Plain-text document sources:

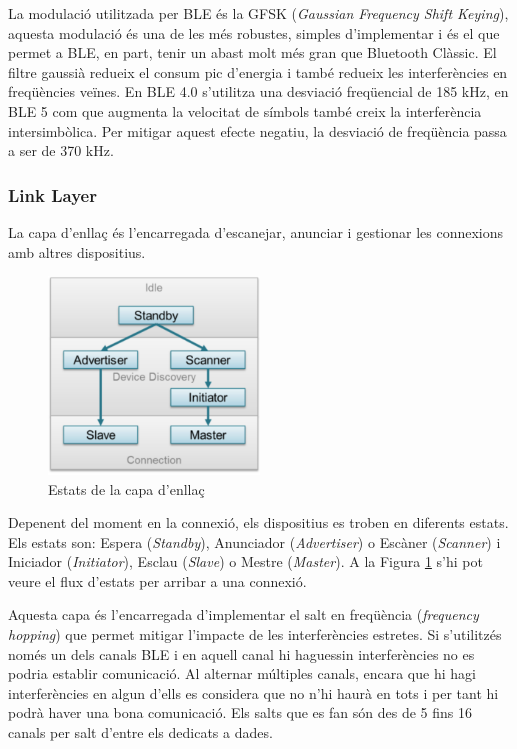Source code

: La modulació utilitzada per BLE és la GFSK (\textit{Gaussian Frequency Shift Keying}), aquesta modulació és una de les més robustes, simples d'implementar i és el que permet a BLE, en part, tenir un abast molt més gran que Bluetooth Clàssic.
El filtre gaussià redueix el consum pic d'energia \cite{BLE_Review} i també redueix les interferències en freqüències veïnes.
En BLE 4.0 s'utilitza una desviació freqüencial de 185 kHz, en BLE 5 com que augmenta la velocitat de símbols també creix la interferència intersimbòlica.
Per mitigar aquest efecte negatiu, la desviació de freqüència passa a ser de 370 kHz.


\subsubsection{Link Layer}
La capa d'enllaç és l'encarregada d'escanejar, anunciar i gestionar les connexions amb altres dispositius.

\begin{figure}[!h]
	\begin{center}
		\includegraphics[width=0.5\textwidth]{./images/gap_state_diagram.png}
		\caption{Estats de la capa d'enllaç \cite{Link_Layer_states}}
		\label{Link_State_Diagram}
	\end{center}
\end{figure}

Depenent del moment en la connexió, els dispositius es troben en diferents estats.
Els estats son: Espera (\textit{Standby}), Anunciador (\textit{Advertiser}) o Escàner (\textit{Scanner}) i Iniciador (\textit{Initiator}), Esclau (\textit{Slave}) o Mestre (\textit{Master}).
A la Figura \ref{Link_State_Diagram} s'hi pot veure el flux d'estats per arribar a una connexió.

Aquesta capa és l'encarregada d'implementar el salt en freqüència (\textit{frequency hopping}) que permet mitigar l'impacte de les interferències estretes.
Si s'utilitzés només un dels canals BLE i en aquell canal hi haguessin interferències no es podria establir comunicació.
Al alternar múltiples canals, encara que hi hagi interferències en algun d'ells es considera que no n'hi haurà en tots i per tant hi podrà haver una bona comunicació.
Els salts que es fan són des de 5 fins 16 canals per salt d'entre els dedicats a dades.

- **How to complete this task**
Word for word, retype the lines from the one containing "Aquesta capa és" through the final line of the data, including both ends and nothing more.

- **Response to this task**
Aquesta capa és l'encarregada d'implementar el salt en freqüència (\textit{frequency hopping}) que permet mitigar l'impacte de les interferències estretes.
Si s'utilitzés només un dels canals BLE i en aquell canal hi haguessin interferències no es podria establir comunicació.
Al alternar múltiples canals, encara que hi hagi interferències en algun d'ells es considera que no n'hi haurà en tots i per tant hi podrà haver una bona comunicació.
Els salts que es fan són des de 5 fins 16 canals per salt d'entre els dedicats a dades.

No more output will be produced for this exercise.